Profile: Melissa Karner ('17)

Location: 
New York
NY
United States
37° 5' 24.864" N, 95° 42' 46.4076" W
US

I met Melissa Karner last year in Drawing I and immediately her work stood out to me. She captured the body in such an interesting way combining her play with composition and careful attentiont to detail. Melissa is a multi-disciplinary student majoring in both Ecnomics and Fine Art. She complements her rigid economics practices with studio time. Recently, she was awarded, by Joann Carson at our Student Show in the Fingenstein Gallery, for having one of the top three pieces in show. Dealing mostly with how the female body is portrayed Melissa is creating fresh, interesting and groundbreaking art. Let's hear what she's been working! 

Name: Melissa Karner

Year: Senior

Major(s): Economics and Art

Minor: Statistics 

Hometown: Franklin, MA

Zodiac sign: Aries

Social: WS: melissakarner.com IG: @melissakarner for art/writing & @brianenos.daughter for everything else

 

When did you discover your love for art?

I remember I was always finger-painting and drawing as a kid. I gravitated towards creating my entire childhood, so I think that’s when I discovered my love for art. However, I didn’t really get into making art as practice until high school. I took advantage of studio classes and night classes to really hone my technical skills. I originally wanted to go to art school but decided Economics/Math was the way to go (Lol). But in the last year or so I really rediscovered my love for art and that’s when everything starting coming together and my art career set off.

 

What artist’s are you influenced by?

I’m influenced mainly by two periods/movements. The Modern period in paitning has really influenced how I paint. I’m attracted to the movements of the brushstrokes and use of non-traditional color. Although my style fluctuates, I’m always looking at artists like Manet, Cezanne and many of the impressionists. My subject matter, however, has always been influenced by female artists. From Georgia O’Keefe and Frida Khalo to Tracy Emin and Joan Semmel. Regardless of the time, I’ve always been fascinated with women behind the brush (and as subjects of paintings as well). I think it’s so important to continue in the path of these feminist artists and continue to produce art of women by women.

 

What is your latest project are you working on?
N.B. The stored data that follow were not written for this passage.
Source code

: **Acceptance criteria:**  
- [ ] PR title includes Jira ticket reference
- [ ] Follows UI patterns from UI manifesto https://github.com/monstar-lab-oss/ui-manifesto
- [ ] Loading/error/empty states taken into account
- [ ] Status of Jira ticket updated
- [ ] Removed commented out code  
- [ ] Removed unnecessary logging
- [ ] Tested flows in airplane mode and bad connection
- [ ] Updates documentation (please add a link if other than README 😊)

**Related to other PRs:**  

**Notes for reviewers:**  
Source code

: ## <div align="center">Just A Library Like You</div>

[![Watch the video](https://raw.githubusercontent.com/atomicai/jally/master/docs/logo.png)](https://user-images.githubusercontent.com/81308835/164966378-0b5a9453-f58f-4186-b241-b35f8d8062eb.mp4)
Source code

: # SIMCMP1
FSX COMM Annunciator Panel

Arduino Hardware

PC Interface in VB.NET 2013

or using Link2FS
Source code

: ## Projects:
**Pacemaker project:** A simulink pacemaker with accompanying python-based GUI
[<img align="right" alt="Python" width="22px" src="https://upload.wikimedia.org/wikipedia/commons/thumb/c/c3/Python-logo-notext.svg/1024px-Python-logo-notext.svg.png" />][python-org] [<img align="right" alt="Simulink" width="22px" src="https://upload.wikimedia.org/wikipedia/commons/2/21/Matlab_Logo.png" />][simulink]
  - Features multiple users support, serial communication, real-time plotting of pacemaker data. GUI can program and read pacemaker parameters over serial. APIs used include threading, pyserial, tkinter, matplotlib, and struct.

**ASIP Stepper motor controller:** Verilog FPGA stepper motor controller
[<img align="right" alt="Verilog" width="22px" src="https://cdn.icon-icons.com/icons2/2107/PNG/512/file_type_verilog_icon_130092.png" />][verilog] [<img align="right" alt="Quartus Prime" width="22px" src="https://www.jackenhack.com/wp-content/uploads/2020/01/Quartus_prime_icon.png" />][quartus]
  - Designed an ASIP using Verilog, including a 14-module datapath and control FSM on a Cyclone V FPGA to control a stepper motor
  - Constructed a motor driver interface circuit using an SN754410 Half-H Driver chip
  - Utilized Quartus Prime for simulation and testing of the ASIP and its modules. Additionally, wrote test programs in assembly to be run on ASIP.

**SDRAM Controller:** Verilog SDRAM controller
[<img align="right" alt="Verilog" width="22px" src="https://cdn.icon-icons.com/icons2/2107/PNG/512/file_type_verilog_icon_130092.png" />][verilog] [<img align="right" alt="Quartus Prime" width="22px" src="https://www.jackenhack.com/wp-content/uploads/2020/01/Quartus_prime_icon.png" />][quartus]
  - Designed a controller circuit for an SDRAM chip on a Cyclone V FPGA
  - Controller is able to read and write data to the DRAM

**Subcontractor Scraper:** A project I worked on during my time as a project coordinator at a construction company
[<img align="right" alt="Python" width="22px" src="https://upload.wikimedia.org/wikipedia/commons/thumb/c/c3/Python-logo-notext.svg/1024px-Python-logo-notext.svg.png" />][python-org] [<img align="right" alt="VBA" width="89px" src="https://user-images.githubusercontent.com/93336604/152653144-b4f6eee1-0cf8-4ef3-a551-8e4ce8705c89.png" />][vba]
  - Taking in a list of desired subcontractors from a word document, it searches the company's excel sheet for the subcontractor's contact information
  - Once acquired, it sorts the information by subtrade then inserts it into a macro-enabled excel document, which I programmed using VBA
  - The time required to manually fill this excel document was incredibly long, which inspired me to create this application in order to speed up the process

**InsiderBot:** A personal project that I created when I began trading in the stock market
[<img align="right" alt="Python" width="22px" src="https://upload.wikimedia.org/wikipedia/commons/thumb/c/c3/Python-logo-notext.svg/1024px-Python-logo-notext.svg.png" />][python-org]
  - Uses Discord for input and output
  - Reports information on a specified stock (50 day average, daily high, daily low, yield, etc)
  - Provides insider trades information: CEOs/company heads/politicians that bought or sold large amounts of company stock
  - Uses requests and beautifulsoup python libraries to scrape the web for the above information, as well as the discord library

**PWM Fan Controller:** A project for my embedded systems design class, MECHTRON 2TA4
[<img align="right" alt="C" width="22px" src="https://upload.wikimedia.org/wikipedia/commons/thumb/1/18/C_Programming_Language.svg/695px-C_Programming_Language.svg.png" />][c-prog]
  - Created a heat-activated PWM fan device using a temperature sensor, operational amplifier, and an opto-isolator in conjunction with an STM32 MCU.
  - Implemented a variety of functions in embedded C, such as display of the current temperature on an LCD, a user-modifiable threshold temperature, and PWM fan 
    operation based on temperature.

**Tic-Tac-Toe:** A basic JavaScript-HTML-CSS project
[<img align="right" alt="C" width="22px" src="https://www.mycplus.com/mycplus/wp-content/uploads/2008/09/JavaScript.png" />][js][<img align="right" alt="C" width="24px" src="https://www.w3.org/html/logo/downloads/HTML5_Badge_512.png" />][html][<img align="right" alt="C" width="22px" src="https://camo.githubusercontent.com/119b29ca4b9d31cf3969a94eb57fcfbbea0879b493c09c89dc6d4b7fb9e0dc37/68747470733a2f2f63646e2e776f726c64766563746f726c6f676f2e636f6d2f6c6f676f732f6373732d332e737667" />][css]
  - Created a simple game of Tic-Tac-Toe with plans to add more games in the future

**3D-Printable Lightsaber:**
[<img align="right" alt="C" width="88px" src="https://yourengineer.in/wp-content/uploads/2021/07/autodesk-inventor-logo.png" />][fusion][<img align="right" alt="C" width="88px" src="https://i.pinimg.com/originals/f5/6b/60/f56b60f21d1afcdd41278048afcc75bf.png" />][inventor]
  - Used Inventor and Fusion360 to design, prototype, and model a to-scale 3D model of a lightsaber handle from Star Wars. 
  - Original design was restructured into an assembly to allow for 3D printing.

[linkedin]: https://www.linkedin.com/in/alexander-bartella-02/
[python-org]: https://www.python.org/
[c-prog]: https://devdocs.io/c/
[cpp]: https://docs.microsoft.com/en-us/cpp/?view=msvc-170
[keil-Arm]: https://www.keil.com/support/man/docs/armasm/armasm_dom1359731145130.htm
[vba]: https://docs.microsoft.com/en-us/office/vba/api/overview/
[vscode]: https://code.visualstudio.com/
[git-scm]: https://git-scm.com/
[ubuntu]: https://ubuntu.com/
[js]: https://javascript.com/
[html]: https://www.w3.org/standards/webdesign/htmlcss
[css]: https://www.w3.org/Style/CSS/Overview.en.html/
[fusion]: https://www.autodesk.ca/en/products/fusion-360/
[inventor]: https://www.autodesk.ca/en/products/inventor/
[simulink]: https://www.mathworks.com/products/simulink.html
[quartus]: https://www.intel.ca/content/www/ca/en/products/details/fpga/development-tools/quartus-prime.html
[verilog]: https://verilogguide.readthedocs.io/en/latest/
I’m currently working on a series of large-scale paintings of portraits of women. Each painting is finished with a saying or thought by me or the woman I’m painting. For example, the series includes paintings titled, “He Ain’t Shit” and “I’m very pleased (& it’s not b/c of you)”. As I work through the series I’ve been overcome with pure joy because of how empowered and beautiful these women I paint are. The series shows women reclaiming their identity and expressing female empowerment, it’s quite an amazing experience. I don’t think the series will ever be finished because there’s an infinite amount of women I’d want to paint, talk to and then share with the rest of the world.

 

How do you choose your subject when beginning a new painting?
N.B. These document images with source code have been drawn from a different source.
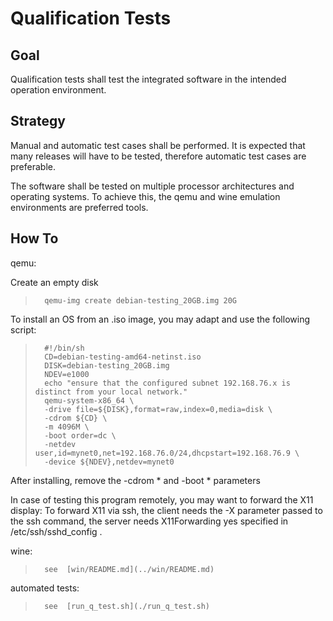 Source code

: 
Qualification Tests
=============

Goal
-----------

Qualification tests shall test the integrated software in the intended operation environment.

Strategy
-----------

Manual and automatic test cases shall be performed.
It is expected that many releases will have to be tested,
therefore automatic test cases are preferable.

The software shall be tested on multiple processor architectures and operating systems.
To achieve this, the qemu and wine emulation environments are preferred tools.

How To
-----------

qemu:

Create an empty disk

>       qemu-img create debian-testing_20GB.img 20G

To install an OS from an .iso image, you may adapt and use the following script:

>       #!/bin/sh
>       CD=debian-testing-amd64-netinst.iso
>       DISK=debian-testing_20GB.img
>       NDEV=e1000
>       echo "ensure that the configured subnet 192.168.76.x is distinct from your local network."
>       qemu-system-x86_64 \
>       -drive file=${DISK},format=raw,index=0,media=disk \
>       -cdrom ${CD} \
>       -m 4096M \
>       -boot order=dc \
>       -netdev user,id=mynet0,net=192.168.76.0/24,dhcpstart=192.168.76.9 \
>       -device ${NDEV},netdev=mynet0

After installing, remove the -cdrom * and -boot * parameters

In case of testing this program remotely, you may want to forward the X11 display:
To forward X11 via ssh, the client needs the -X parameter passed to the ssh command,
the server needs X11Forwarding yes specified in /etc/ssh/sshd_config .

wine:

>       see  [win/README.md](../win/README.md)

automated tests:

>       see  [run_q_test.sh](./run_q_test.sh)

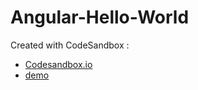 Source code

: # Angular-Hello-World
Created with CodeSandbox :

- [Codesandbox.io](https://codesandbox.io/s/laughing-noether-64c5d)
- [demo](https://64c5d.csb.app/)
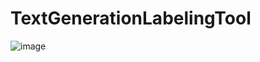 # TextGenerationLabelingTool
![image](https://github.com/ntphuc149/TextGenerationLabelingTool/assets/99306941/a9e48312-64df-4373-81aa-4ac03d5550fe)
My subjects are always women. I’m constantly snapping photos of myself, friends and sometimes, even strangers. Anytime I’m in the mood to paint (which is most days) I go through these photos and pick the one that’s speaking to me the most that day.

 

 

What inspired you to make “Donuts” and “Nectar”? How did you come up with these names?
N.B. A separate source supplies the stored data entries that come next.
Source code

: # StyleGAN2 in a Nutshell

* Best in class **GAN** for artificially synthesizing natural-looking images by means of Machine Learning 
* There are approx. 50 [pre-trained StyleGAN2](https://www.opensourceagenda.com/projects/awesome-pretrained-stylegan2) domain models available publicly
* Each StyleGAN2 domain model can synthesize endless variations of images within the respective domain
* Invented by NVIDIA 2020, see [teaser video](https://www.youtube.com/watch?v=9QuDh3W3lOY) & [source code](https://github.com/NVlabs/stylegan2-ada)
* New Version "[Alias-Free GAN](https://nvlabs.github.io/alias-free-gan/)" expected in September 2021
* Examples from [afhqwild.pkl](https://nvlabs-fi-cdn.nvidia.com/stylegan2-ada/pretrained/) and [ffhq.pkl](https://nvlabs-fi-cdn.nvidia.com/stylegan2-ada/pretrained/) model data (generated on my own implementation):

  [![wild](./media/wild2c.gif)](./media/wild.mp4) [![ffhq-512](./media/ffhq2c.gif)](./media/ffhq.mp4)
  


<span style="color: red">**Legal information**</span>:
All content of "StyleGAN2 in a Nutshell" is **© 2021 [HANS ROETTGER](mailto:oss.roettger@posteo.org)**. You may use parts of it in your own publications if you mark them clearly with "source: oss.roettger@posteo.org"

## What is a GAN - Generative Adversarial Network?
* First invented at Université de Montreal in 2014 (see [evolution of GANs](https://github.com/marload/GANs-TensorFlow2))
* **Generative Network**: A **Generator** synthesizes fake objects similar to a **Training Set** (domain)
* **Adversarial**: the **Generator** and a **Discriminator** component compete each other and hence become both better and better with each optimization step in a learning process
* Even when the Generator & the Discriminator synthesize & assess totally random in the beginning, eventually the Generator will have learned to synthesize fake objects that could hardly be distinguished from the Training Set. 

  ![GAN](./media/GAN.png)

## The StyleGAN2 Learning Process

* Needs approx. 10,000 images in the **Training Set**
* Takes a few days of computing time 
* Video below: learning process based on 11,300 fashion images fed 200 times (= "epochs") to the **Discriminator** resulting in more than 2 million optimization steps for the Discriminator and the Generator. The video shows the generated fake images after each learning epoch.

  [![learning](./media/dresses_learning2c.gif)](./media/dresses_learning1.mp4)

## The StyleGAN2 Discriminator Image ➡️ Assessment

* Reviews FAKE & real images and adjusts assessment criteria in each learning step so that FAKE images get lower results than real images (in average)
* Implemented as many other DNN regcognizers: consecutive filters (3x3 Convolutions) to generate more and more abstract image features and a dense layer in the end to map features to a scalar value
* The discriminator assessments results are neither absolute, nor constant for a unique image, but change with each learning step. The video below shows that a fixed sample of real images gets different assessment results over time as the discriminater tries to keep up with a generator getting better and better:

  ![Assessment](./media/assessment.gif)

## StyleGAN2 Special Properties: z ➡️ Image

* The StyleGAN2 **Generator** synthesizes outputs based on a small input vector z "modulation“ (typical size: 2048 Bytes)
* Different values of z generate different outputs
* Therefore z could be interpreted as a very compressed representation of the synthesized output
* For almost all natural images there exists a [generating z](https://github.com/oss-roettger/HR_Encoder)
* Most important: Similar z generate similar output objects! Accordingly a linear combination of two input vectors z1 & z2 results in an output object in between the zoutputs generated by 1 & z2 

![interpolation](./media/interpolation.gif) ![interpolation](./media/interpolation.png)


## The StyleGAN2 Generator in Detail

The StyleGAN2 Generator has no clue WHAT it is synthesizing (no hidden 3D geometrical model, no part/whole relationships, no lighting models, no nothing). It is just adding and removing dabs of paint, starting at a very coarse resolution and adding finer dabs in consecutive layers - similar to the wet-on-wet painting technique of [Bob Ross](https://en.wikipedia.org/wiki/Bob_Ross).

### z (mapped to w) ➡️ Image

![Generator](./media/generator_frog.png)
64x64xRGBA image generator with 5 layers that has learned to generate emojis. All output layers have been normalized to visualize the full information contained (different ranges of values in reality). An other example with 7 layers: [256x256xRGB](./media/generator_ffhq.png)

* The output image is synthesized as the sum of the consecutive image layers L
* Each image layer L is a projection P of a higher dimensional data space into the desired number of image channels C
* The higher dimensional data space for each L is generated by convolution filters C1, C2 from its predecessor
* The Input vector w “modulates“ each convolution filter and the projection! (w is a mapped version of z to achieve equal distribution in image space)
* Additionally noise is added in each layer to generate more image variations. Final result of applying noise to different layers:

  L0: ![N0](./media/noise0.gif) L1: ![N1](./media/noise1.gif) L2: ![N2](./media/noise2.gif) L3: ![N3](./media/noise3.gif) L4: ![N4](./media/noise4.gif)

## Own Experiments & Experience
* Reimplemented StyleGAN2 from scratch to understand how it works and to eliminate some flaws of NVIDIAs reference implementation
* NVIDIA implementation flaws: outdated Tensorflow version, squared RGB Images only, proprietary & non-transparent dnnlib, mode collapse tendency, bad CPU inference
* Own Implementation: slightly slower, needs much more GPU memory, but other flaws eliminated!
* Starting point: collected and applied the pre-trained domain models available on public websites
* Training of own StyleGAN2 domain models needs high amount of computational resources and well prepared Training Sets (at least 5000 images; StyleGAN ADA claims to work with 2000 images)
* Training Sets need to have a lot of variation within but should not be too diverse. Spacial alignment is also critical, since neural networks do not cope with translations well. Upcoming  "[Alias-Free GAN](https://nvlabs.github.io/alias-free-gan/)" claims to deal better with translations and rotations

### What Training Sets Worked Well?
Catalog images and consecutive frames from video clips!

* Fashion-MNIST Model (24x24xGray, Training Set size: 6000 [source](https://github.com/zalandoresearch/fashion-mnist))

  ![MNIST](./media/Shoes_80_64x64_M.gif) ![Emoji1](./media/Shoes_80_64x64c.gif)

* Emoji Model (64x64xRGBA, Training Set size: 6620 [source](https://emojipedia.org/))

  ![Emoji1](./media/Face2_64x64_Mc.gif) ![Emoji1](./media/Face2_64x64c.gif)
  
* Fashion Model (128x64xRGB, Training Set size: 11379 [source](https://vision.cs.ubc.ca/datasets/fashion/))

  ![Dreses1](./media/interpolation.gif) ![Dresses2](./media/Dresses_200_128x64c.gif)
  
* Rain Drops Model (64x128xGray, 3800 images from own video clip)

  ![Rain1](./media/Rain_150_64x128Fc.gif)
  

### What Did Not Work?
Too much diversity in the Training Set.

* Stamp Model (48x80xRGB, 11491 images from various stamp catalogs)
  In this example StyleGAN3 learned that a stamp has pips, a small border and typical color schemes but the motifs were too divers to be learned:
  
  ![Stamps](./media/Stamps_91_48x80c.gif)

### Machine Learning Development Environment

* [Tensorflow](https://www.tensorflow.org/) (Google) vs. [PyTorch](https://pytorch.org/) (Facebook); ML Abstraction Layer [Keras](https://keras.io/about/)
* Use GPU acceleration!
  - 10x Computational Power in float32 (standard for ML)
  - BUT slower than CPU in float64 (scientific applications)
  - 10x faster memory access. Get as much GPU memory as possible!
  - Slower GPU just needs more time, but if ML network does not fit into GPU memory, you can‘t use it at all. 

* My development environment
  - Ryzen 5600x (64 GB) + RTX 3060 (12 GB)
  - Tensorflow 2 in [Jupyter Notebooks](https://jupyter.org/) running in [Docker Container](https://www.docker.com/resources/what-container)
Writing has always been something I’ve been hesitant about. I was never considered someone who was an amazing essayist and Lit. classes were always a drag for me. But, poetry just came to me. Before I started writing, I would read pages and pages of poetry hoping one day I’d be as good as the published writers. It wasn’t until about a year ago I decided to just start writing my thoughts down. A lot of “Donuts” comes from traumatic experiences in my past, all things that I just needed to 'vomit' out of me. As I was writing, I realized the word donuts kept coming up. And then I started referring to my vagina as a donut. Then, it just caught on. It’s playful and fun and I love the idea of everyone having their own type of donut, their own flavor. Nectar, which is about love & other things, I started only about two months ago. I’m not really sure where “Nectar” came from, but I started using it as a term for female bodily fluids.

 

How do you blend your talents of mathematics and art?

Honestly, I don’t really blend them that much. So much of what I do out of the studio is very structured and rigid. I have a passion for quant and statistics, but I wouldn’t be able to bring that to the studio with me. I find it truly meditative to go into the studio and get away from all of the numbers and graphs and just paint with no guidelines, no straight lines and definitely no computer software.

 

Most influential professor at Pace: Jennifer Schwarting J

Fun Fact: I was a competitive figure skater for 15 years of my life. I would train almost everyday and I only stopped when I moved to NYC. (& I haven’t skated since).